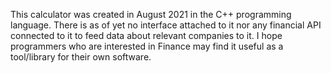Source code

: This calculator was created in August 2021 in the C++ programming language. There is as of yet no interface attached to it nor any financial API
connected to it to feed data about relevant companies to it. I hope programmers who are interested in Finance may find it useful as a tool/library 
for their own software.
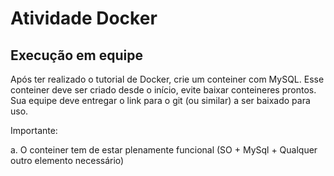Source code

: # Atividade Docker

## Execução em equipe

Após ter realizado o tutorial de Docker, crie um conteiner com MySQL.
Esse conteiner deve ser criado desde o início, evite baixar conteineres prontos.
Sua equipe deve entregar o link para o git (ou similar) a ser baixado para uso.

Importante:

a. O conteiner tem de estar plenamente funcional (SO + MySql + Qualquer outro elemento necessário)
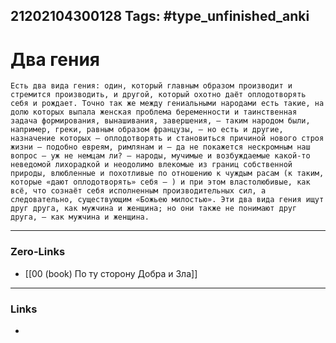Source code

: 21202104300128
Tags: #type_unfinished_anki
---
# Два гения

    Есть два вида гения: один, который главным образом производит и стремится производить, и другой, который охотно даёт оплодотворять себя и рождает. Точно так же между гениальными народами есть такие, на долю которых выпала женская проблема беременности и таинственная задача формирования, вынашивания, завершения, – таким народом были, например, греки, равным образом французы, – но есть и другие, назначение которых – оплодотворять и становиться причиной нового строя жизни – подобно евреям, римлянам и – да не покажется нескромным наш вопрос – уж не немцам ли? – народы, мучимые и возбуждаемые какой-то неведомой лихорадкой и неодолимо влекомые из границ собственной природы, влюбленные и похотливые по отношению к чуждым расам (к таким, которые «дают оплодотворять» себя – ) и при этом властолюбивые, как всё, что сознаёт себя исполненным производительных сил, а следовательно, существующим «Божьею милостью». Эти два вида гения ищут друг друга, как мужчина и женщина; но они также не понимают друг друга, – как мужчина и женщина.

---
### Zero-Links
- [[00 (book) По ту сторону Добра и Зла]]
---
### Links
-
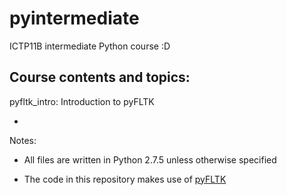 pyintermediate
==============

ICTP11B intermediate Python course :D

Course contents and topics:
---------------------------

pyfltk_intro: Introduction to pyFLTK

-
Notes:

* All files are written in Python 2.7.5 unless otherwise specified

* The code in this repository makes use of [pyFLTK](http://pyfltk.sourceforge.net/)
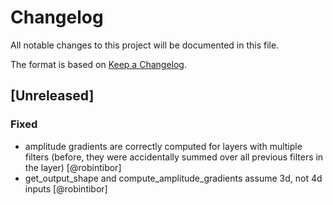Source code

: # Changelog

All notable changes to this project will be documented in this file.

The format is based on [Keep a Changelog](https://keepachangelog.com/en/1.0.0/).


## [Unreleased]

### Fixed
- amplitude gradients are correctly computed for layers with multiple filters
  (before, they were accidentally summed over all previous filters in the layer) [@robintibor]
- get_output_shape and compute_amplitude_gradients assume 3d, not 4d inputs [@robintibor]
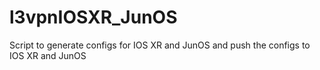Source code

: # l3vpnIOSXR_JunOS
Script to generate configs for IOS XR and JunOS and push the configs to IOS XR and JunOS 
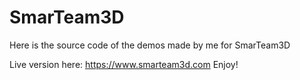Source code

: # SmarTeam3D

Here is the source code of the demos made by me for SmarTeam3D 

Live version here: https://www.smarteam3d.com
Enjoy!
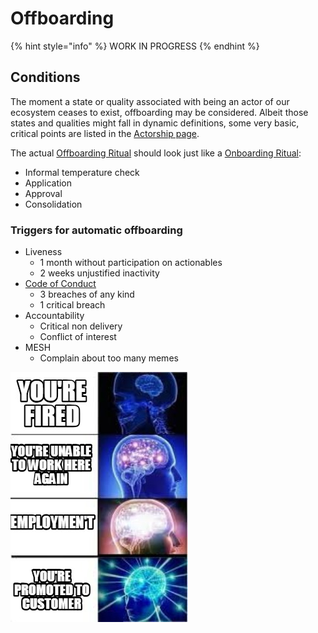 # Offboarding

{% hint style="info" %}
WORK IN PROGRESS
{% endhint %}

## Conditions

The moment a state or quality associated with being an actor of our ecosystem ceases to exist, offboarding may be considered. Albeit those states and qualities might fall in dynamic definitions, some very basic, critical points are listed in the [Actorship page](./).

The actual [Offboarding Ritual](offboarding.md) should look just like a [Onboarding Ritual](onboarding/):

* Informal temperature check
* Application 
* Approval 
* Consolidation

### Triggers for automatic offboarding

* Liveness
  * 1 month without participation on actionables 
  * 2 weeks unjustified inactivity 
* [Code of Conduct](code-of-conduct.md)
  * 3 breaches of any kind
  * 1 critical breach
* Accountability
  * Critical non delivery 
  * Conflict of interest
* MESH
  * Complain about too many memes

![](../.gitbook/assets/image%20%281%29.png)

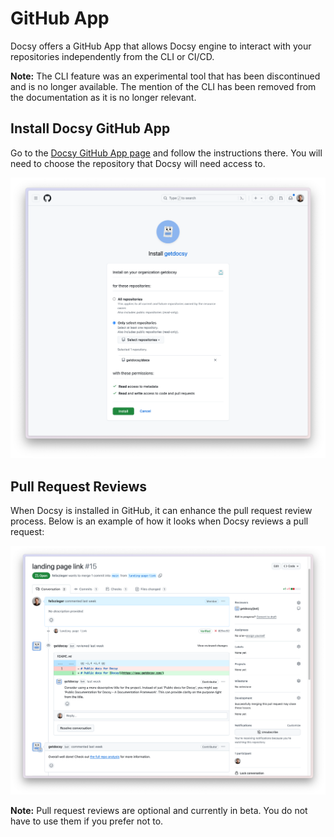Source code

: # GitHub App

Docsy offers a GitHub App that allows Docsy engine to interact with your repositories independently from the CLI or CI/CD.

**Note:** The CLI feature was an experimental tool that has been discontinued and is no longer available. The mention of the CLI has been removed from the documentation as it is no longer relevant.

## Install Docsy GitHub App

Go to the [Docsy GitHub App page](https://github.com/apps/getdocsy) and follow the instructions there. You will need to choose the repository that Docsy will need access to.

![Install GitHub App](install-github-app.png)

## Pull Request Reviews

When Docsy is installed in GitHub, it can enhance the pull request review process. Below is an example of how it looks when Docsy reviews a pull request:

![Pull Request Review Example](pull-request-reviews.png)

**Note:** Pull request reviews are optional and currently in beta. You do not have to use them if you prefer not to.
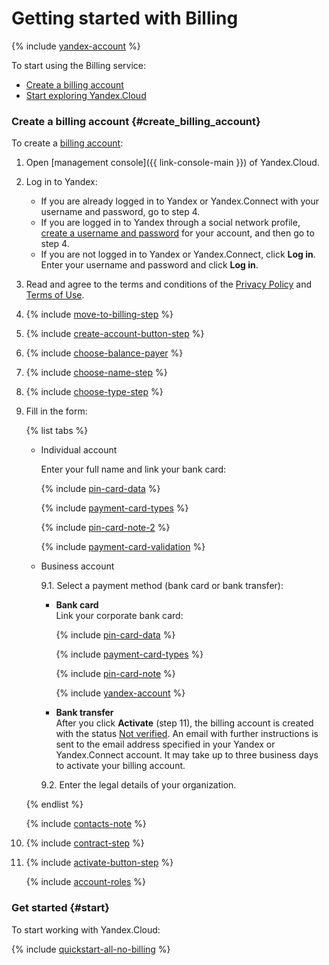 # Getting started with Billing

{% include [yandex-account](../_includes/yandex-account.md) %}

To start using the Billing service:

- [Create a billing account](#create_billing_account)
- [Start exploring Yandex.Cloud](#start)

### Create a billing account {#create_billing_account}

To create a [billing account](../concepts/billing-account.md):

1. Open [management console]({{ link-console-main }}) of Yandex.Cloud.

1. Log in to Yandex:
    - If you are already logged in to Yandex or Yandex.Connect with your username and password, go to step 4.
    - If you are logged in to Yandex through a social network profile, [create a username and password](https://passport.yandex.com/passport?mode=postregistration&create_login=1) for your account, and then go to step 4.
    - If you are not logged in to Yandex or Yandex.Connect, click **Log in**. Enter your username and password and click **Log in**.

1. Read and agree to the terms and conditions of the [Privacy Policy](https://yandex.ru/legal/confidential/?lang=en) and [Terms of Use](https://yandex.ru/legal/cloud_termsofuse/?lang=en).

1. {% include [move-to-billing-step](../_includes/move-to-billing-step.md) %}

1. {% include [create-account-button-step](../_includes/create-account-button-step.md) %}

1. {% include [choose-balance-payer](../_includes/choose-balance-payer.md) %}

1. {% include [choose-name-step](../_includes/choose-name-step.md) %}

1. {% include [choose-type-step](../_includes/choose-type-step.md) %}

1. Fill in the form:

   {% list tabs %}

    - Individual account

       Enter your full name and link your bank card:

         {% include [pin-card-data](../_includes/pin-card-data.md) %}

        {% include [payment-card-types](../_includes/payment-card-types.md) %}

        {% include [pin-card-note-2](../_includes/pin-card-note-2.md) %}

        {% include [payment-card-validation](../_includes/payment-card-validation.md) %}

    - Business account

      9.1. Select a payment method (bank card or bank transfer):

      - **Bank card**
<br/>Link your corporate bank card:

         {% include [pin-card-data](../_includes/pin-card-data.md) %}

        {% include [payment-card-types](../_includes/payment-card-types.md) %}

        {% include [pin-card-note](../_includes/pin-card-note.md) %}

        {% include [yandex-account](../_includes/payment-card-validation.md) %}

      - **Bank transfer**
<br/>After you click **Activate** (step 11), the billing account is created with the status [Not verified](../concepts/billing-account.md#conditions). An email with further instructions is sent to the email address specified in your Yandex or Yandex.Connect account. It may take up to three business days to activate your billing account.

      9.2. Enter the legal details of your organization.

   {% endlist %}

   {% include [contacts-note](../_includes/contacts-note.md) %}

1. {% include [contract-step](../_includes/contract-step.md) %}

1. {% include [activate-button-step](../_includes/activate-button-step.md) %}

    {% include [account-roles](../_includes/account-roles.md) %}

### Get started {#start}

To start working with Yandex.Cloud:

   {% include [quickstart-all-no-billing](../../_includes/quickstart-all-no-billing.md) %}


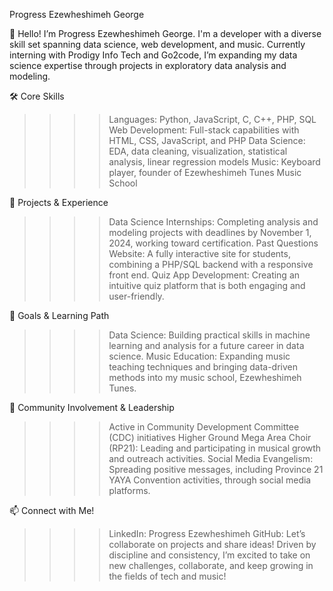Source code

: Progress Ezewheshimeh George

👋 Hello! I’m Progress Ezewheshimeh George.
I'm a developer with a diverse skill set spanning data science, web development, and music. Currently interning with Prodigy Info Tech and Go2code, I’m expanding my data science expertise through projects in exploratory data analysis and modeling.

🛠️ Core Skills
>>>> Languages: Python, JavaScript, C, C++, PHP, SQL
>>>> Web Development: Full-stack capabilities with HTML, CSS, JavaScript, and PHP
>>>> Data Science: EDA, data cleaning, visualization, statistical analysis, linear regression models
>>>> Music: Keyboard player, founder of Ezewheshimeh Tunes Music School

💼 Projects & Experience
>>>> Data Science Internships: Completing analysis and modeling projects with deadlines by November 1, 2024, working toward certification.
>>>> Past Questions Website: A fully interactive site for students, combining a PHP/SQL backend with a responsive front end.
>>>> Quiz App Development: Creating an intuitive quiz platform that is both engaging and user-friendly.

🎯 Goals & Learning Path
>>>> Data Science: Building practical skills in machine learning and analysis for a future career in data science.
>>>> Music Education: Expanding music teaching techniques and bringing data-driven methods into my music school, Ezewheshimeh Tunes.

🌟 Community Involvement & Leadership
>>>> Active in Community Development Committee (CDC) initiatives
>>>> Higher Ground Mega Area Choir (RP21): Leading and participating in musical growth and outreach activities.
>>>> Social Media Evangelism: Spreading positive messages, including Province 21 YAYA Convention activities, through social media platforms.

📫 Connect with Me!
>>>> LinkedIn: Progress Ezewheshimeh
>>>> GitHub: Let’s collaborate on projects and share ideas!
Driven by discipline and consistency, I’m excited to take on new challenges, collaborate, and keep growing in the fields of tech and music!
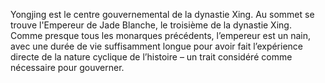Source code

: Yongjing est le centre gouvernemental de la dynastie Xing. Au sommet se trouve l'Empereur de Jade Blanche, le troisième de la dynastie Xing. Comme presque tous les monarques précédents, l’empereur est un nain, avec une durée de vie suffisamment longue pour avoir fait l’expérience directe de la nature cyclique de l’histoire – un trait considéré comme nécessaire pour gouverner.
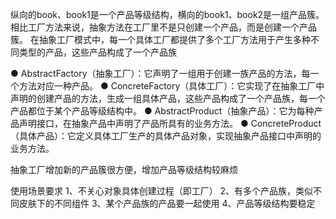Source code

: 纵向的book、book1是一个产品等级结构，横向的book1、book2是一组产品簇。
相比工厂方法来说，抽象方法在工厂里不是只创建一个产品，而是创建一个产品簇。
在抽象工厂模式中，每一个具体工厂都提供了多个工厂方法用于产生多种不同类型的产品，这些产品构成了一个产品族

● AbstractFactory（抽象工厂）：它声明了一组用于创建一族产品的方法，每一个方法对应一种产品。
● ConcreteFactory（具体工厂）：它实现了在抽象工厂中声明的创建产品的方法，生成一组具体产品，这些产品构成了一个产品族，每一个产品都位于某个产品等级结构中。
● AbstractProduct（抽象产品）：它为每种产品声明接口，在抽象产品中声明了产品所具有的业务方法。
● ConcreteProduct（具体产品）：它定义具体工厂生产的具体产品对象，实现抽象产品接口中声明的业务方法。

抽象工厂增加新的产品簇很方便，增加产品等级结构较麻烦

使用场景要求
1、不关心对象具体创建过程（即工厂）
2、有多个产品族，类似不同皮肤下的不同组件
3、某个产品族的产品要一起使用
4、产品等级结构要稳定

◆ ◆ ◆

> [Assignment]: What lines above run from the one with "9.2. Enter the" to the one with "C++, PHP, SQL"? Give them again exactly, ends included, and leave the pictures out.

> [Exercise response]:
      9.2. Enter the legal details of your organization.

   {% endlist %}

   {% include [contacts-note](../_includes/contacts-note.md) %}

1. {% include [contract-step](../_includes/contract-step.md) %}

1. {% include [activate-button-step](../_includes/activate-button-step.md) %}

    {% include [account-roles](../_includes/account-roles.md) %}

### Get started {#start}

To start working with Yandex.Cloud:

   {% include [quickstart-all-no-billing](../../_includes/quickstart-all-no-billing.md) %}


Source code

: Progress Ezewheshimeh George

👋 Hello! I’m Progress Ezewheshimeh George.
I'm a developer with a diverse skill set spanning data science, web development, and music. Currently interning with Prodigy Info Tech and Go2code, I’m expanding my data science expertise through projects in exploratory data analysis and modeling.

🛠️ Core Skills
>>>> Languages: Python, JavaScript, C, C++, PHP, SQL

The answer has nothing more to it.